Data records
———

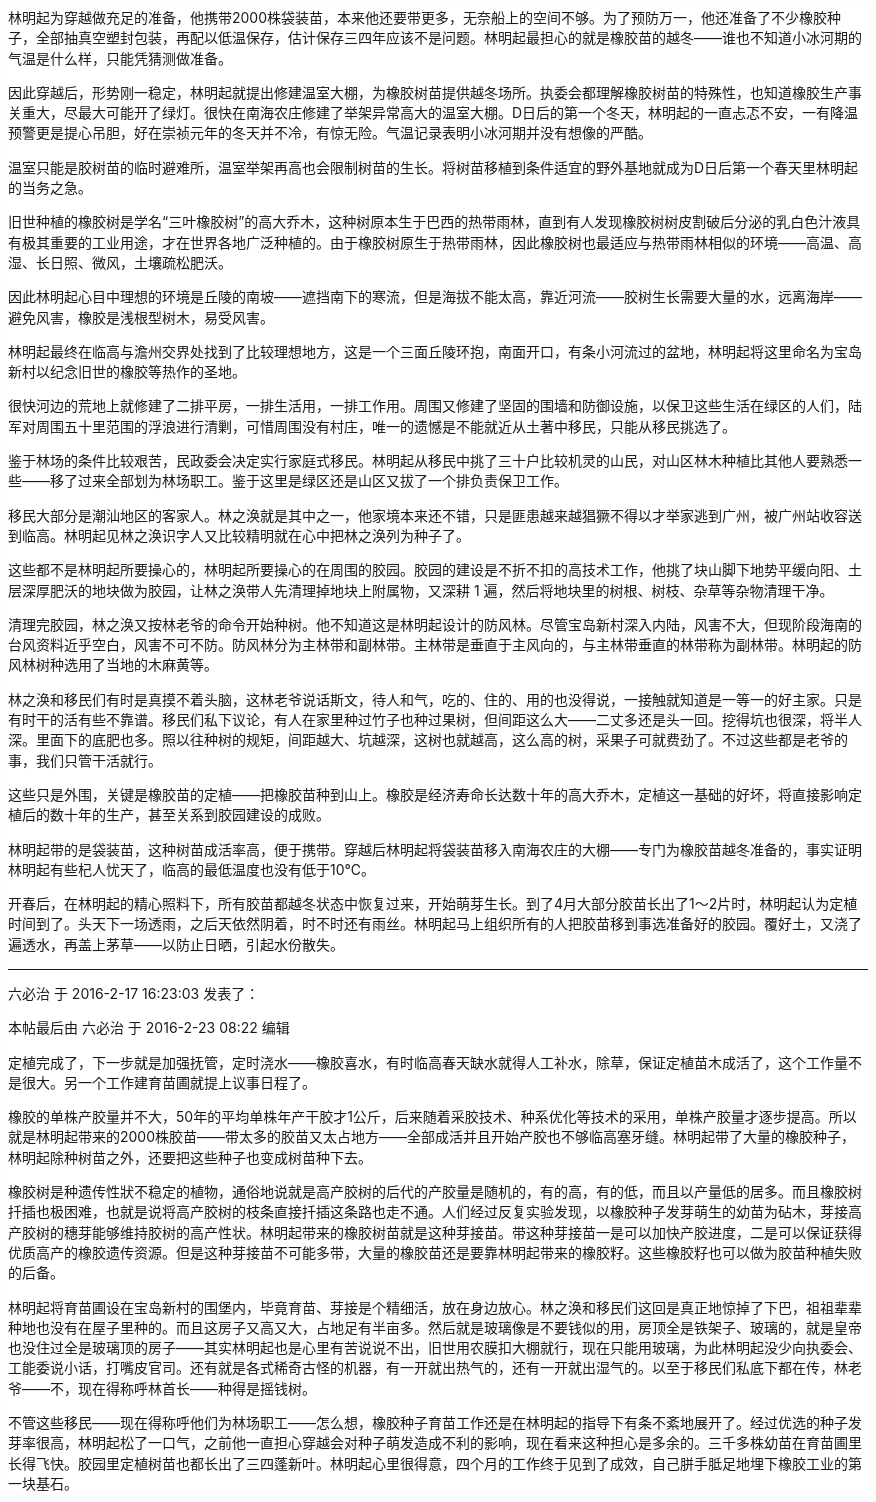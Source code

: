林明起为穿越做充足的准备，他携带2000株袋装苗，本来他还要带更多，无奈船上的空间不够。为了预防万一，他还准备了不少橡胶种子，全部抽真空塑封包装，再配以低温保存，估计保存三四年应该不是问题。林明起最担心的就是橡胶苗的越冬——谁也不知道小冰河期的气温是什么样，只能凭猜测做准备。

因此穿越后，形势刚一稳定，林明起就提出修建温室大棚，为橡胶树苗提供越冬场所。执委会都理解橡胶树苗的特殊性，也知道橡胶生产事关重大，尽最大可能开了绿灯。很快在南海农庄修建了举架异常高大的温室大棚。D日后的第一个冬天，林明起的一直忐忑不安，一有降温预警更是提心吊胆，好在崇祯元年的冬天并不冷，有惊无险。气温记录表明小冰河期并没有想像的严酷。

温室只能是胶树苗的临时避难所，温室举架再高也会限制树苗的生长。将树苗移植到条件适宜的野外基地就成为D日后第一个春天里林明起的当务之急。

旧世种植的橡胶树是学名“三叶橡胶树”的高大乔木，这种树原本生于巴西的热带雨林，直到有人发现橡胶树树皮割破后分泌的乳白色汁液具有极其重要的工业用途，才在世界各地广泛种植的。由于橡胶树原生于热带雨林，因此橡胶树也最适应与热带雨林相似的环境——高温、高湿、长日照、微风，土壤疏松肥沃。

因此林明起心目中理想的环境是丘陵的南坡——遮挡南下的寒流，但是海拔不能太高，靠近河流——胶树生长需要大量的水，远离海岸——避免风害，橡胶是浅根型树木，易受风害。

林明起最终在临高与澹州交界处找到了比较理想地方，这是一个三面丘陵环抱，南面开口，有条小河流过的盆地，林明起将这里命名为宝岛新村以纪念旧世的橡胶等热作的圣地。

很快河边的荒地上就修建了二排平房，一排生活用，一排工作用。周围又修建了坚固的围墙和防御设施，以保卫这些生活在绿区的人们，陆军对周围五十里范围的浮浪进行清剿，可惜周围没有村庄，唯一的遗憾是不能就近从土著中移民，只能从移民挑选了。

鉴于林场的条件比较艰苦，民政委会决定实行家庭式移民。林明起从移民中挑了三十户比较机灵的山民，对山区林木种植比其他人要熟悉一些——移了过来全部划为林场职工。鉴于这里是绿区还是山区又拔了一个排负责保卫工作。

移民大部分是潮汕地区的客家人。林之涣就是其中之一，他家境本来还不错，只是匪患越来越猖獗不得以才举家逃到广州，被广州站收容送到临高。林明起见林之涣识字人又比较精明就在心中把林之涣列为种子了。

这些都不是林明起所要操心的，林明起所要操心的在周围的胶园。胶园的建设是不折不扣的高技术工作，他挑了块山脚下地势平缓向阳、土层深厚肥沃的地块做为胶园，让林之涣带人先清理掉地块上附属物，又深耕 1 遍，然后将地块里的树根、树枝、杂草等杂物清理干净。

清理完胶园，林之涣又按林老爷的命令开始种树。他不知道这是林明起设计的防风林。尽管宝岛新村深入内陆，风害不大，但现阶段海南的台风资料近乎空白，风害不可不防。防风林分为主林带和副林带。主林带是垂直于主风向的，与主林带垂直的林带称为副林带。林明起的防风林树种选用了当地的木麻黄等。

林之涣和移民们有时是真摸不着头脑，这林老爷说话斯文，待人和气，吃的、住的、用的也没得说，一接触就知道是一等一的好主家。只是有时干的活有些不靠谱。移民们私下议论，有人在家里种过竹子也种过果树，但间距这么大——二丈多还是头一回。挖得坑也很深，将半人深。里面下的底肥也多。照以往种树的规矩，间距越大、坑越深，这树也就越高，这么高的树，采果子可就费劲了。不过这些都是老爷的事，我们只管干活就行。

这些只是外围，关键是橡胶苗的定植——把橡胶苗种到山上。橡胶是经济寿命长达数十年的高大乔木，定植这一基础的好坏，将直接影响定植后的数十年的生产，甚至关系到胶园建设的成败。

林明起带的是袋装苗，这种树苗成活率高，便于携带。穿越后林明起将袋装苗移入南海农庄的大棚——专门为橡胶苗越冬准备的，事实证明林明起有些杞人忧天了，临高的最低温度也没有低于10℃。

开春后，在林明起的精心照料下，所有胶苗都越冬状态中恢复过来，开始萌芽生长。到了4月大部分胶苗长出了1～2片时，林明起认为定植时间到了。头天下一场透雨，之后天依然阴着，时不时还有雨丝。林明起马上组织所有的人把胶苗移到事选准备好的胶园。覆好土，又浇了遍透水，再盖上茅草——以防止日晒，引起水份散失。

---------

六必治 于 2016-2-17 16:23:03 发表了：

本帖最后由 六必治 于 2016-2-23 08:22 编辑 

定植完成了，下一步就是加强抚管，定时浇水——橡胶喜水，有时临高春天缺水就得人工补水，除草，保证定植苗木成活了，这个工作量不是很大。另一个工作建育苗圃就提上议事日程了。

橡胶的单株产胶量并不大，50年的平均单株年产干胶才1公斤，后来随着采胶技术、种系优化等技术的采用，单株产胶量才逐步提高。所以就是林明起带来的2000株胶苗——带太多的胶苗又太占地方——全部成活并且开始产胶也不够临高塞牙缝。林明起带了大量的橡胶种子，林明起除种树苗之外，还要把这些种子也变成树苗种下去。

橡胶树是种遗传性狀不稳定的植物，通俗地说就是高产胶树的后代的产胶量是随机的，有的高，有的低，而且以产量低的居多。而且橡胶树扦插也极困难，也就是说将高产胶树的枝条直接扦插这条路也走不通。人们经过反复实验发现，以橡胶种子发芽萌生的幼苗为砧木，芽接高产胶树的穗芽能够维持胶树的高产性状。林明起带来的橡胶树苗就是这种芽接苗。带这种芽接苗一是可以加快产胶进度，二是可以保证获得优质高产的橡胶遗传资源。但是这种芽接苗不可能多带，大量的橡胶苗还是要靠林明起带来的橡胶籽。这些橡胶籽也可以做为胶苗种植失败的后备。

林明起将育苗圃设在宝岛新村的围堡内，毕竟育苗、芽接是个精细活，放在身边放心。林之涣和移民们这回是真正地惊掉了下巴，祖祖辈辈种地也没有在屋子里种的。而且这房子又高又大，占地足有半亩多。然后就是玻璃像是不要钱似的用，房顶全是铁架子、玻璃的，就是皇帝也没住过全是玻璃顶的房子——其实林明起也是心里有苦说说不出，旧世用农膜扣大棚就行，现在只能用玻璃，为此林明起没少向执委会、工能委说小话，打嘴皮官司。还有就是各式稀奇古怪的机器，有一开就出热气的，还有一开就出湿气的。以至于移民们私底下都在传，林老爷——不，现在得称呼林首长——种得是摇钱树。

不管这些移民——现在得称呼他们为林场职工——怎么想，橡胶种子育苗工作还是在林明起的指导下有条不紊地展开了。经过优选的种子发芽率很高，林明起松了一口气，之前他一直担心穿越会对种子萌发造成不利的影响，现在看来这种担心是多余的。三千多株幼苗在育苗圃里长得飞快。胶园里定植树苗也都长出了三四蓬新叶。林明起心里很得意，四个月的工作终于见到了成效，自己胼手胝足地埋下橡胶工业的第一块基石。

———

> [PROBLEM TO WORK ON]
Copy the records exactly as they appear, excluding images.

> [FINISHED TASK]
Source code

:林明起为穿越做充足的准备，他携带2000株袋装苗，本来他还要带更多，无奈船上的空间不够。为了预防万一，他还准备了不少橡胶种子，全部抽真空塑封包装，再配以低温保存，估计保存三四年应该不是问题。林明起最担心的就是橡胶苗的越冬——谁也不知道小冰河期的气温是什么样，只能凭猜测做准备。

因此穿越后，形势刚一稳定，林明起就提出修建温室大棚，为橡胶树苗提供越冬场所。执委会都理解橡胶树苗的特殊性，也知道橡胶生产事关重大，尽最大可能开了绿灯。很快在南海农庄修建了举架异常高大的温室大棚。D日后的第一个冬天，林明起的一直忐忑不安，一有降温预警更是提心吊胆，好在崇祯元年的冬天并不冷，有惊无险。气温记录表明小冰河期并没有想像的严酷。

温室只能是胶树苗的临时避难所，温室举架再高也会限制树苗的生长。将树苗移植到条件适宜的野外基地就成为D日后第一个春天里林明起的当务之急。

旧世种植的橡胶树是学名“三叶橡胶树”的高大乔木，这种树原本生于巴西的热带雨林，直到有人发现橡胶树树皮割破后分泌的乳白色汁液具有极其重要的工业用途，才在世界各地广泛种植的。由于橡胶树原生于热带雨林，因此橡胶树也最适应与热带雨林相似的环境——高温、高湿、长日照、微风，土壤疏松肥沃。

因此林明起心目中理想的环境是丘陵的南坡——遮挡南下的寒流，但是海拔不能太高，靠近河流——胶树生长需要大量的水，远离海岸——避免风害，橡胶是浅根型树木，易受风害。

林明起最终在临高与澹州交界处找到了比较理想地方，这是一个三面丘陵环抱，南面开口，有条小河流过的盆地，林明起将这里命名为宝岛新村以纪念旧世的橡胶等热作的圣地。

很快河边的荒地上就修建了二排平房，一排生活用，一排工作用。周围又修建了坚固的围墙和防御设施，以保卫这些生活在绿区的人们，陆军对周围五十里范围的浮浪进行清剿，可惜周围没有村庄，唯一的遗憾是不能就近从土著中移民，只能从移民挑选了。

鉴于林场的条件比较艰苦，民政委会决定实行家庭式移民。林明起从移民中挑了三十户比较机灵的山民，对山区林木种植比其他人要熟悉一些——移了过来全部划为林场职工。鉴于这里是绿区还是山区又拔了一个排负责保卫工作。

移民大部分是潮汕地区的客家人。林之涣就是其中之一，他家境本来还不错，只是匪患越来越猖獗不得以才举家逃到广州，被广州站收容送到临高。林明起见林之涣识字人又比较精明就在心中把林之涣列为种子了。

这些都不是林明起所要操心的，林明起所要操心的在周围的胶园。胶园的建设是不折不扣的高技术工作，他挑了块山脚下地势平缓向阳、土层深厚肥沃的地块做为胶园，让林之涣带人先清理掉地块上附属物，又深耕 1 遍，然后将地块里的树根、树枝、杂草等杂物清理干净。

清理完胶园，林之涣又按林老爷的命令开始种树。他不知道这是林明起设计的防风林。尽管宝岛新村深入内陆，风害不大，但现阶段海南的台风资料近乎空白，风害不可不防。防风林分为主林带和副林带。主林带是垂直于主风向的，与主林带垂直的林带称为副林带。林明起的防风林树种选用了当地的木麻黄等。

林之涣和移民们有时是真摸不着头脑，这林老爷说话斯文，待人和气，吃的、住的、用的也没得说，一接触就知道是一等一的好主家。只是有时干的活有些不靠谱。移民们私下议论，有人在家里种过竹子也种过果树，但间距这么大——二丈多还是头一回。挖得坑也很深，将半人深。里面下的底肥也多。照以往种树的规矩，间距越大、坑越深，这树也就越高，这么高的树，采果子可就费劲了。不过这些都是老爷的事，我们只管干活就行。

这些只是外围，关键是橡胶苗的定植——把橡胶苗种到山上。橡胶是经济寿命长达数十年的高大乔木，定植这一基础的好坏，将直接影响定植后的数十年的生产，甚至关系到胶园建设的成败。

林明起带的是袋装苗，这种树苗成活率高，便于携带。穿越后林明起将袋装苗移入南海农庄的大棚——专门为橡胶苗越冬准备的，事实证明林明起有些杞人忧天了，临高的最低温度也没有低于10℃。

开春后，在林明起的精心照料下，所有胶苗都越冬状态中恢复过来，开始萌芽生长。到了4月大部分胶苗长出了1～2片时，林明起认为定植时间到了。头天下一场透雨，之后天依然阴着，时不时还有雨丝。林明起马上组织所有的人把胶苗移到事选准备好的胶园。覆好土，又浇了遍透水，再盖上茅草——以防止日晒，引起水份散失。

---------

六必治 于 2016-2-17 16:23:03 发表了：

本帖最后由 六必治 于 2016-2-23 08:22 编辑 

定植完成了，下一步就是加强抚管，定时浇水——橡胶喜水，有时临高春天缺水就得人工补水，除草，保证定植苗木成活了，这个工作量不是很大。另一个工作建育苗圃就提上议事日程了。

橡胶的单株产胶量并不大，50年的平均单株年产干胶才1公斤，后来随着采胶技术、种系优化等技术的采用，单株产胶量才逐步提高。所以就是林明起带来的2000株胶苗——带太多的胶苗又太占地方——全部成活并且开始产胶也不够临高塞牙缝。林明起带了大量的橡胶种子，林明起除种树苗之外，还要把这些种子也变成树苗种下去。

橡胶树是种遗传性狀不稳定的植物，通俗地说就是高产胶树的后代的产胶量是随机的，有的高，有的低，而且以产量低的居多。而且橡胶树扦插也极困难，也就是说将高产胶树的枝条直接扦插这条路也走不通。人们经过反复实验发现，以橡胶种子发芽萌生的幼苗为砧木，芽接高产胶树的穗芽能够维持胶树的高产性状。林明起带来的橡胶树苗就是这种芽接苗。带这种芽接苗一是可以加快产胶进度，二是可以保证获得优质高产的橡胶遗传资源。但是这种芽接苗不可能多带，大量的橡胶苗还是要靠林明起带来的橡胶籽。这些橡胶籽也可以做为胶苗种植失败的后备。

林明起将育苗圃设在宝岛新村的围堡内，毕竟育苗、芽接是个精细活，放在身边放心。林之涣和移民们这回是真正地惊掉了下巴，祖祖辈辈种地也没有在屋子里种的。而且这房子又高又大，占地足有半亩多。然后就是玻璃像是不要钱似的用，房顶全是铁架子、玻璃的，就是皇帝也没住过全是玻璃顶的房子——其实林明起也是心里有苦说说不出，旧世用农膜扣大棚就行，现在只能用玻璃，为此林明起没少向执委会、工能委说小话，打嘴皮官司。还有就是各式稀奇古怪的机器，有一开就出热气的，还有一开就出湿气的。以至于移民们私底下都在传，林老爷——不，现在得称呼林首长——种得是摇钱树。

不管这些移民——现在得称呼他们为林场职工——怎么想，橡胶种子育苗工作还是在林明起的指导下有条不紊地展开了。经过优选的种子发芽率很高，林明起松了一口气，之前他一直担心穿越会对种子萌发造成不利的影响，现在看来这种担心是多余的。三千多株幼苗在育苗圃里长得飞快。胶园里定植树苗也都长出了三四蓬新叶。林明起心里很得意，四个月的工作终于见到了成效，自己胼手胝足地埋下橡胶工业的第一块基石。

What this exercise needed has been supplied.